Uma das suas antecessoras, a drª Ferreira Leite disse rigorosamente o mesmo quando confrontada com os descontentes de turno. Os restantes titulares da Educação abundaram no mesmo sentido. A originalidade não é a palavra de ordem do M.E. como se vê. Ou não tiveram essa tentação. Quando não eram os alunos, eram os professores, ou ambos ao mesmo tempo sem falar nos sindicatos sempre comunistas ou sempre de extrema direita. Uma que outra vez eram os funcionários (quase inexistentes) das escolas que davam um arzinho da sua graça. Parece que esses agentes da desordem não gostam de ser maltratados pelos alunos, de ser agredidos, de não ser obedecidos, enfim as habituais balivérnias que lhes servem de pretexto para o protesto e a greve.
A Senhora Ministra disse e eu ouvi com estas duas orelhinhas que a terra há-de comer que desta vez era a direita que andava a manipular. Jesus, Maria, José! Se a direita está assim tão forte, amanhã temos um gauleiter no governo civil do Porto em vez da desconhecida miragem que por lá se deve entreter a fazer renda de bilros ou a jogar snooker. Dou as duas alternativas porque, além de desconhecer o nome da criatura também lhe desconheço o sexo.
Portanto, amanhã por esta hora (são quase oito da noite) a televisão, se não estiver ocupada pelas S.A., dará imagens terríveis dessa “marche aux flambeaux” raivosa e fascista que terá corrido as ruas de Lisboa. Pior que o 28 de Maio, pior do que os comícios convocados pela União Nacional no saudoso tempo em que, como agora, ela condenava professores ao desemprego, à impotência, ao silêncio e ao respeitinho.
Consta que se esgotaram os autocarros, que os restaurantes consultados pelo percurso já não podem assegurar mais refeições (e Deus sabe como comem estas feras docentes...) e que os sindicatos terão recomendado aos manifestantes o porte de um farnel, além, claro, das pistolas, das navalhas, dos tacos de basebol, das bombas que gente desta seguramente transportará.

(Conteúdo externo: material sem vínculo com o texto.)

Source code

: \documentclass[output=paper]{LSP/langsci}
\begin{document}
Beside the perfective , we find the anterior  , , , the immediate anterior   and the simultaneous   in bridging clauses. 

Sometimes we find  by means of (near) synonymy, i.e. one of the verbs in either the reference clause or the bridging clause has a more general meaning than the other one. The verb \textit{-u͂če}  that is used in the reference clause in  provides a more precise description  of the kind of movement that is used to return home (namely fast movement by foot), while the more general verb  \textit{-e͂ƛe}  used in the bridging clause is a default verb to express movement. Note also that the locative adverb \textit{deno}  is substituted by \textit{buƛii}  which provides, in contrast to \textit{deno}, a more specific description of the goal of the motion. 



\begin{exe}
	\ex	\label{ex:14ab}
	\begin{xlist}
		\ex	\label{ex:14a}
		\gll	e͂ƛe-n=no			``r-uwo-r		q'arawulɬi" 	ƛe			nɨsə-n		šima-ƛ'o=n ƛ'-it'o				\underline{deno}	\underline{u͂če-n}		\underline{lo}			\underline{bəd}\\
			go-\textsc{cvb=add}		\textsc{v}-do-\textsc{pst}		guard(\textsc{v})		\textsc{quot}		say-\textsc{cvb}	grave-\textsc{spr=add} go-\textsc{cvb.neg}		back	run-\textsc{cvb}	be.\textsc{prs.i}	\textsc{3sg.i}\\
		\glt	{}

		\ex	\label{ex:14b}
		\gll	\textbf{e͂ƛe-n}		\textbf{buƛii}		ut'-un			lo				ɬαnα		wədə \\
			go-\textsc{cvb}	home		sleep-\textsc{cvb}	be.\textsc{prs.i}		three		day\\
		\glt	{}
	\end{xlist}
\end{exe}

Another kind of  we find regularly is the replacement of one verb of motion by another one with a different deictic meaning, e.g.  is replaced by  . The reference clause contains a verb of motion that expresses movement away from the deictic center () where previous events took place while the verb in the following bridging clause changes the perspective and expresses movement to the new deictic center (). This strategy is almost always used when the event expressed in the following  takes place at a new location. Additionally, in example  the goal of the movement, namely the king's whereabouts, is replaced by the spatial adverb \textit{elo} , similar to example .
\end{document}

Não acreditam? Então não sabem que a diligente Polícia de Segurança Pública sempre atenta e serviçal tem andado por escolas, becos, tavernas e mais sítios de má fama a perguntar quem vai e quem não vai? Por mera medida de segurança, claro, dos manifestantes, dos manipulantes, dos tratantes e demais preopinantes. Parece que o dr Pereira, patrão das polícias já declarou que no Ministério ninguém deu ordens (nunca dão) ninguém sabe nada (nunca sabem) e todos condenam veementemente (como sempre). E que já se deram ordens à Inspecção Geral da Administração Interna para levar a cabo o inquérito urgente. Eu adoro estes inquéritos se bem que, se me recordo, nunca vi sair fumo branco. Ou melhor vi sair tanto fumo que não vi nada. Ainda há bem pouco em Castelo Branco ou noutra pitoresca cidade do nosso rectângulo uns cavalheiros da polícia foram a um sindicato por via duma manifestação ou algo do género. Os briosos agentes da ordem também só iam por bem. Queriam apenas assegurar-se que tudo correria bem, e os papeis que recolheram no sindicato dos professores eram apenas para instrução própria ou porque porventura gostavam de ler.
As minhas cansadas leitoras e os meus raros leitores decerto que começam a fartar-se destes relambórios sobre as aventuras do poder. Eu também me vou cansando mas que querem? Não tenho outro meio senão este para ir comentando os tempos que se vivem. E não são tempos interessantes, lá isso não.